Using TRIzol reagent (Invitrogen, CA, USA), total RNA was extracted from sham and denervated gastrocnemius that were collected at 0.5, 1, 2, 4, 7, and 14 days after sciatic nerve transection. The RNA integrity and concentration were first assessed using an Agilent Bioanalyzer (Agilent Technologies, Santa Clara, CA) to meet the experimental standard. The RNA samples were given to OMRF Clinical Genomics Center. Libraries were prepared using the TruSeq Stranded mRNA Library Kit (Illumina). The libraries were then sequenced on an Illumina NextSeq 500 to produce paired-end 75 base pair reads. The data collected were given to Discovery Bioinformatics Core at the Oklahoma Nathan Shock Center of Excellence in the Biology of Aging for data analysis.

RNA-seq data processing followed the guidelines and practices of the ENCODE and modENCODE consortia regarding proper experimental replication, sequencing depth, data and metadata reporting, and data quality assessment (https://www.encodeproject.org/documents/cede0cbe-d324-4ce7-ace4-f0c3eddf5972/) as previously described57. Raw sequencing reads (in a FASTQ format) were trimmed of residual adaptor sequences using Scythe software. Low quality bases at the beginning or the end of sequencing reads were removed using sickle then the quality of remaining reads was confirmed with FastQC. Further processing of quality sequencing reads was performed with utilities provided by the Tuxedo Suite software. Reads were aligned to the Mus musculus genome reference (GRCm38/mm10) using the TopHat component, then cuffquant and cuffdiff were utilized for gene-level read counting and differentially expression analysis. A false discovery rate threshold of 0.05 was used as selection criteria for differentially expressed genes between pairs of time points. Functional analysis to find overrepresented functional sets (GO, KEGG pathways) was performed using specialized R Bioconductor packages. Ingenuity Pathway Analysis (IPA, QIAGEN, Redwood City CA, https://www.qiagenbioinformatics.com/products/ingenuitypathway-analysis) was used to explore significant gene networks and pathways interactively.
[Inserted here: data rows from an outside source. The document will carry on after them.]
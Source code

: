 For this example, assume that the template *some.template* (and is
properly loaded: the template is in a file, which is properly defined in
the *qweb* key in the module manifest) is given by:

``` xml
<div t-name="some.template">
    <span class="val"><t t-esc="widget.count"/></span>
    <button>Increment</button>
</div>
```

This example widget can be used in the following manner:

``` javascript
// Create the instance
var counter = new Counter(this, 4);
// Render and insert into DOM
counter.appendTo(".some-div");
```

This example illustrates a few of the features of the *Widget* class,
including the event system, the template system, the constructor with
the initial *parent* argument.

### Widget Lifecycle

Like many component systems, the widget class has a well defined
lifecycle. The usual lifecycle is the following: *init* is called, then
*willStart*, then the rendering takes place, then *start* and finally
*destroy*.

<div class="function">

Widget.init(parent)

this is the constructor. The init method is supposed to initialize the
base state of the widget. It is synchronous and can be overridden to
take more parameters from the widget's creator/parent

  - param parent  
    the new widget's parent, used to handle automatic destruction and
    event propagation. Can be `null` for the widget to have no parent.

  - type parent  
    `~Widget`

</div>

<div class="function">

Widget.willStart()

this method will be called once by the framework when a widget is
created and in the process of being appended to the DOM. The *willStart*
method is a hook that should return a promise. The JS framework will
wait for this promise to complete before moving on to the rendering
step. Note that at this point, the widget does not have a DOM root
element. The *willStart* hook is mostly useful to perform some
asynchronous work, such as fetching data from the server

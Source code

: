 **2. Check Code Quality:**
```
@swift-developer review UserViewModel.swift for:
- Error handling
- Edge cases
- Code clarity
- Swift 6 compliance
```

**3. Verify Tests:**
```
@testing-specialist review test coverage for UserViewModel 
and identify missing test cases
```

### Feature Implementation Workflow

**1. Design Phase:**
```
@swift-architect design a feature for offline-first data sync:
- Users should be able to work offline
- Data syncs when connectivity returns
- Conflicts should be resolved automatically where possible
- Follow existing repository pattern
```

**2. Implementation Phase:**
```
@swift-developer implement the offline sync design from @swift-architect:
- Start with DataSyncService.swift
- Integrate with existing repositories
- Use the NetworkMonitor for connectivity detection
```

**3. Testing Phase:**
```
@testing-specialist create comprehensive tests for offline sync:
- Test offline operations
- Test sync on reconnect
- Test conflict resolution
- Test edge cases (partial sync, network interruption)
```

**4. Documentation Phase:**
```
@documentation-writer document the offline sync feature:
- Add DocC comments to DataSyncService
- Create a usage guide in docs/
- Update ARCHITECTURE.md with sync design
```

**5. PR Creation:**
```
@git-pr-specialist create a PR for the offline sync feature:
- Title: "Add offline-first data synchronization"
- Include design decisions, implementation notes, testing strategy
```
Promoter motif analysis in differentially expressed genes was performed using Hypergeometric Optimization of Motif EnRichment (HOMER) version 4.9.158. Motifs enrichment was conducted in gene’s proximal promoter (400 bp upstream and 100 upstream). Venn diagram was drawn in Microsoft Powerpoint. Venn diagram was drawn in Microsoft Powerpoint.

Statistical analyses

The results were analyzed using Microsoft Office Excel and GraphPad Prism 7.0b for Mac OS X (GraphPad Software, La Jolla, CA) unless otherwise specified. Statistical tests were determined according to experimental design as described in figure legends. Significantly different variation between groups was identified by Bartlett’s test. For pairwise comparisons, unpaired two-tailed t-test with p < 0.05 were used to determine significance for pairs with equal variance. For multiple groups, ordinary one-way ANOVA or ordinary two-way ANOVA and appropriate post hoc test with adjusted p < 0.05 determined significance for comparisons with equal variance. Statistical significance was determined by Welch’s ANOVA test with Dunnett’s T3 post hoc test for groups with unequal variance. Linear regression was used for correlation analysis.